[Items from a dataset]
++++++++++++++++++++

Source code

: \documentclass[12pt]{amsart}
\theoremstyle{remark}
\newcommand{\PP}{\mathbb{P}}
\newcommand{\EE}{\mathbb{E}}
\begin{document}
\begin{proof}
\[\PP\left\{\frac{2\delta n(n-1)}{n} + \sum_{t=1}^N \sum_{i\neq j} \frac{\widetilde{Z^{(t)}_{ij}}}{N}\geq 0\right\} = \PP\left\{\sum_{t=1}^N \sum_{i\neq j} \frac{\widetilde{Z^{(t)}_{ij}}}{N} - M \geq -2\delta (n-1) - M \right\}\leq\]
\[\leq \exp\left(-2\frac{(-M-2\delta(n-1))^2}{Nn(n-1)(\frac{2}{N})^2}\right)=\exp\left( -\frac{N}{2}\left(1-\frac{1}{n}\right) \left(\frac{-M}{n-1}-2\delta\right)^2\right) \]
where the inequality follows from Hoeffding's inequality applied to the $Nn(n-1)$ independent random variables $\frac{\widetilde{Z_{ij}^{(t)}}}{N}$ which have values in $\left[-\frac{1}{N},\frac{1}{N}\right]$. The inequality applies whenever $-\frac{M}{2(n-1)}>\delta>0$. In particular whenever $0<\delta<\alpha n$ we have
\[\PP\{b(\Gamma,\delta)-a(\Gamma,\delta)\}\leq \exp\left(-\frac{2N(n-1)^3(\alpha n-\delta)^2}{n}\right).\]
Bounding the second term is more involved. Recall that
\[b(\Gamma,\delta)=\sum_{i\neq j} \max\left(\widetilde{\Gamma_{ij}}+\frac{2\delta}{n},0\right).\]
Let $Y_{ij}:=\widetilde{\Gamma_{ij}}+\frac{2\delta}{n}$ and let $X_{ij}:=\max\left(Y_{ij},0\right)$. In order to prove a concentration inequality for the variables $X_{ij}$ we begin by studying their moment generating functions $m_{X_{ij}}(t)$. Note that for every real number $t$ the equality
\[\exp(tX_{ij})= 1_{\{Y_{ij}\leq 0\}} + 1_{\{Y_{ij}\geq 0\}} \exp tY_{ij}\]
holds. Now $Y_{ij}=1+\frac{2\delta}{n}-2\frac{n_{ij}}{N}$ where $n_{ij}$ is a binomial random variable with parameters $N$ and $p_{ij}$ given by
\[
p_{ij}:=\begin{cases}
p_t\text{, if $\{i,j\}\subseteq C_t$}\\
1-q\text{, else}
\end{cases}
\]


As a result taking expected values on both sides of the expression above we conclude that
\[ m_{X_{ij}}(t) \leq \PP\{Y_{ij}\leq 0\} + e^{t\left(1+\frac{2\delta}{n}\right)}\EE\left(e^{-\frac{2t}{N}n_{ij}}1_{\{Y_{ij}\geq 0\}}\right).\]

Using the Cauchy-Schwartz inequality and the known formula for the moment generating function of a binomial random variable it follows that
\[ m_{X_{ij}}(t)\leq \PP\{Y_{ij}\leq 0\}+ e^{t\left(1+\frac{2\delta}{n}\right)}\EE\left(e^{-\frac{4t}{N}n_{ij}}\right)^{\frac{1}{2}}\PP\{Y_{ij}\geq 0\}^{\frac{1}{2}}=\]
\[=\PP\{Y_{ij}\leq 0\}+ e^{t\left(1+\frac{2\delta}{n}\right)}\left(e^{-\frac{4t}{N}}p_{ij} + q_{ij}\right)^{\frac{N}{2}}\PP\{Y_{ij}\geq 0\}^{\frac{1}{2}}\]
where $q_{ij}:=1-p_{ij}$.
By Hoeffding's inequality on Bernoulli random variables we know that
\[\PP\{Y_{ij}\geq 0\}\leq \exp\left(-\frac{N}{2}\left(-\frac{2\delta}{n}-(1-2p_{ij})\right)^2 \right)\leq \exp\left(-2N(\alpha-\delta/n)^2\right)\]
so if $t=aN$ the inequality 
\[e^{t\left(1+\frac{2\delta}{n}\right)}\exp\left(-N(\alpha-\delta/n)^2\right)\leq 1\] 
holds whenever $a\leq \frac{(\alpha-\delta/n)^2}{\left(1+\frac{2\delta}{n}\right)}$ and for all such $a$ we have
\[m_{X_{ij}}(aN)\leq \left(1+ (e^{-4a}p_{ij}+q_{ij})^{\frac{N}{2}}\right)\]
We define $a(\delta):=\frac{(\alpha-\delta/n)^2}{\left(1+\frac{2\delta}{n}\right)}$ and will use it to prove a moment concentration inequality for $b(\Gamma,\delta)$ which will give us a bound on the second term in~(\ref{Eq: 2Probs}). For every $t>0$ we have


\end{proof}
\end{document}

++++++++++++++++++++

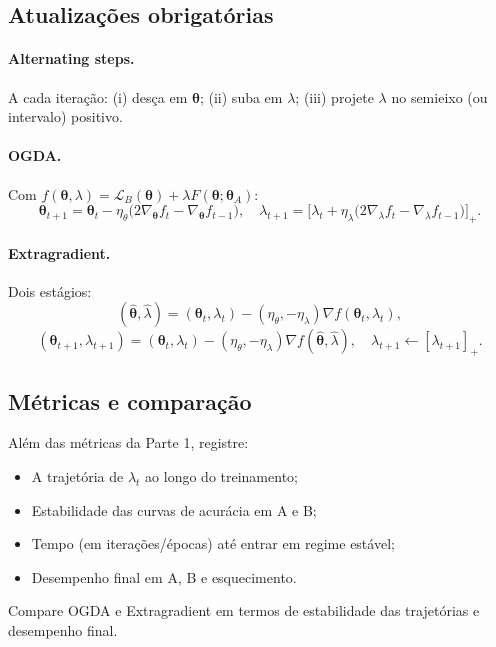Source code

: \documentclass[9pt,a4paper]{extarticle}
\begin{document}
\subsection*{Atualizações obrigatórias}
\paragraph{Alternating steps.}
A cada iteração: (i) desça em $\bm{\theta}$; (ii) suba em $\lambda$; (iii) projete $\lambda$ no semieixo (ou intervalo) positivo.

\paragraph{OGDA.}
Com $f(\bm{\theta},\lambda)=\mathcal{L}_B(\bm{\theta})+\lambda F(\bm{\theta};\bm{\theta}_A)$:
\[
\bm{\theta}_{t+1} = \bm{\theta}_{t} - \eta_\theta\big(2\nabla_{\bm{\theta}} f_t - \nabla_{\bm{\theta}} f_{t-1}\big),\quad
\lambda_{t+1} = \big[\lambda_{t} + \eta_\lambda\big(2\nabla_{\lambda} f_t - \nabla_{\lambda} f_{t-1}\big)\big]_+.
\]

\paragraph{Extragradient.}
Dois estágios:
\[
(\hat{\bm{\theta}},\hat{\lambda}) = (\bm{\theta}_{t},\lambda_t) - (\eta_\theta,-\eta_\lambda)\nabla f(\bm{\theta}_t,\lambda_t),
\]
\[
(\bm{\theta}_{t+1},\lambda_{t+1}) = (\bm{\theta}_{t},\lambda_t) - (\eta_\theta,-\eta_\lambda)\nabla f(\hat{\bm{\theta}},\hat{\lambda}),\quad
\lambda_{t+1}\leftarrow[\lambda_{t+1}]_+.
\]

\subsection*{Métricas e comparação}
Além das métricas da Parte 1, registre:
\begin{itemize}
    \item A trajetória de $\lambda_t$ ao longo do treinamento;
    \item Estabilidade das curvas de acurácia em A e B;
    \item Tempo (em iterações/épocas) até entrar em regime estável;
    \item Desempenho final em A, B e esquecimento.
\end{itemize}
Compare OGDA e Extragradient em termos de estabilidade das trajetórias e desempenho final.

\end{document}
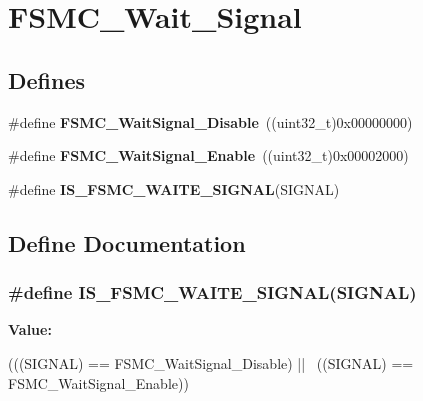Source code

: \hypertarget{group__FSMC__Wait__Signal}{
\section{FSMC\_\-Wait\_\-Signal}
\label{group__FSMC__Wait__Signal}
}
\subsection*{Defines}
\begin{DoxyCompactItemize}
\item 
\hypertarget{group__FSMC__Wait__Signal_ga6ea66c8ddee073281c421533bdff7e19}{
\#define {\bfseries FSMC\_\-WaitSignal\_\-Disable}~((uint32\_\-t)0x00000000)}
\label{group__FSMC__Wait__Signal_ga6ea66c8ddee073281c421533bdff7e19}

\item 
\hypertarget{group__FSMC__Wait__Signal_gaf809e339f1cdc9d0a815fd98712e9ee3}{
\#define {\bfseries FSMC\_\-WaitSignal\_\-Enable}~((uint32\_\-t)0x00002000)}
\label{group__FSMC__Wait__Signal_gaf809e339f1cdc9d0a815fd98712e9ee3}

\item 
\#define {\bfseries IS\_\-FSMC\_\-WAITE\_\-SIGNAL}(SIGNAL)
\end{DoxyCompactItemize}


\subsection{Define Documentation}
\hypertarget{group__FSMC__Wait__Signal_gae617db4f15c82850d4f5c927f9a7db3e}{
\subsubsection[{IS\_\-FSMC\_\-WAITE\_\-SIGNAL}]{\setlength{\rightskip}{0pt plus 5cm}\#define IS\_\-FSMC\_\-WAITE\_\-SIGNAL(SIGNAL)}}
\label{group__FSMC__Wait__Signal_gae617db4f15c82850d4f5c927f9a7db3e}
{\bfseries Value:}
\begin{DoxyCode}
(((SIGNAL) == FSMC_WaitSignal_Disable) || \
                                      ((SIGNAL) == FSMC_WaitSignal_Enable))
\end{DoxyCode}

++++++++++++++++++++

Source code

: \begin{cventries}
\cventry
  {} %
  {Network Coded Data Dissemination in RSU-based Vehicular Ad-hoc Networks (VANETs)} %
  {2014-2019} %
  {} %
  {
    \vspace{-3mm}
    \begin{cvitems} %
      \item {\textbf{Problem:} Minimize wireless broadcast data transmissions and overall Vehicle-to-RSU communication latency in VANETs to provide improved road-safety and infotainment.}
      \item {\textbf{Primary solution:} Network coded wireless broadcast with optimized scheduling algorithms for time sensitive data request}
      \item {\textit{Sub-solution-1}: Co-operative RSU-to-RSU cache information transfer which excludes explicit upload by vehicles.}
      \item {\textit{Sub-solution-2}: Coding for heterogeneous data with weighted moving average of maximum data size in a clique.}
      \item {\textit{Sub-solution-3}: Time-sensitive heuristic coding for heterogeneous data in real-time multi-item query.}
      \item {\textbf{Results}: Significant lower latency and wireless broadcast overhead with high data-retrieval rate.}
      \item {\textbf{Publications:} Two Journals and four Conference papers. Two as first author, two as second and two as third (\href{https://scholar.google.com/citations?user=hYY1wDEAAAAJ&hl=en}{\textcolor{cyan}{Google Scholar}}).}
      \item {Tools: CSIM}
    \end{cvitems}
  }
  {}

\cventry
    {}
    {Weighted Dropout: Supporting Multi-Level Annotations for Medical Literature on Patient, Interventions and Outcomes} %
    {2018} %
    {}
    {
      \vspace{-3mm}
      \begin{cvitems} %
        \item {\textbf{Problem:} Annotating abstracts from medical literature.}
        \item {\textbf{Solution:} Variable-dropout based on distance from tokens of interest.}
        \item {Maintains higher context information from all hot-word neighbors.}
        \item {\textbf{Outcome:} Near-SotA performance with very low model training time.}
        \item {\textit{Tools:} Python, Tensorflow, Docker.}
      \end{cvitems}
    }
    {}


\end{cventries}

++++++++++++++++++++

Note every line of the entries in which "binomial" appears, and copy it down.

holds. Now $Y_{ij}=1+\frac{2\delta}{n}-2\frac{n_{ij}}{N}$ where $n_{ij}$ is a binomial random variable with parameters $N$ and $p_{ij}$ given by
Using the Cauchy-Schwartz inequality and the known formula for the moment generating function of a binomial random variable it follows that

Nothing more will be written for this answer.